Known limitations / merchant FAQs
Q: We see 2,103 here but our BC dashboard shows 2,150. Why? The 47-order gap is almost always cancelled, declined, or test orders that BC includes in the all-orders view by default. Apply theis_test = 0 and “exclude cancelled” filters in BC and the numbers should reconcile within ±0.5%.
Q: Refunded orders, are they counted?
Yes, if the original payment captured. The order was placed; it was later refunded as a separate event. Refund-rate is tracked separately on refund_rate. The volume reading should not be discounted by refunds, they’re a distinct signal.
Q: Pre-orders and back-orders, do they count?
Configurable per profile. Default: pre-orders count when payment captures (typical). Back-orders count when payment captures and order is placed, even if fulfilment is delayed.
Q: B2B orders, are they included?
By default yes, treated identically to D2C orders. For B2B-heavy stores where B2B distorts the volume picture, configure profile-level filtering to view storefront-only or B2B-only.
Q: How does this card differ from order_count_trend?
This card is the absolute count for the period. order_count_trend is the percentage change vs the prior period. Use this card for “how many orders did we receive?”; use the trend card for “is volume growing or shrinking?”
Q: We launched a new sales channel this period. Will the count include it?
Yes, channel filtering is applied at profile level. New channels show up automatically once the integration is connected. To see the channel-specific contribution, use bc_orders_by_channel_id.
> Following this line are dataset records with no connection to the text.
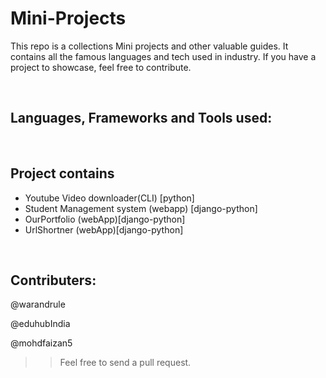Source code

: # Mini-Projects
  This repo is a collections Mini projects and other valuable guides. It contains all the famous languages and tech used in industry. If you have a project to showcase, feel free to contribute.

&nbsp;
## Languages, Frameworks and Tools used:

<!-- <p align="left">
<img href="google.com" src="https://user-images.githubusercontent.com/79694828/230014332-40078db9-dcdb-4403-8e58-cfbe8572a89b.png" width="60" height="60" />
<!-- <img href="google.com" src="https://raw.githubusercontent.com/danielcranney/readme-generator/main/public/icons/skills/git-colored.svg" width="60" height="60" />

<p align="left">
<img href="google.com" src="https://user-images.githubusercontent.com/79694828/230014332-40078db9-dcdb-4403-8e58-cfbe8572a89b.png" width="60" height="60" />
<!-- <img href="google.com" src="https://raw.githubusercontent.com/danielcranney/readme-generator/main/public/icons/skills/git-colored.svg" width="60" height="60" />

.. -->

&nbsp;
## Project contains
* Youtube Video downloader(CLI) [python]
* Student Management system (webapp) [django-python]
* OurPortfolio (webApp)[django-python]
* UrlShortner (webApp)[django-python]

&nbsp;
## Contributers:

@warandrule

@eduhubIndia

@mohdfaizan5

>> Feel free to send a pull request.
Q: Why does the volume number not have a sensitivity threshold?
Because absolute count comparability across stores is meaningless. A 100-order period is healthy for one store and concerning for another. Sensitivity logic lives on the trend card (order_count_trend), which reads the percentage change. Trend % is comparable across stores; absolute count is not.
Q: Manual orders (placed by staff via the BC admin panel), do they count?
Yes by default. Manual orders represent legitimate revenue (phone, B2B, pop-up, custom) and should appear in the operational and financial view. To exclude, configure profile-level filtering.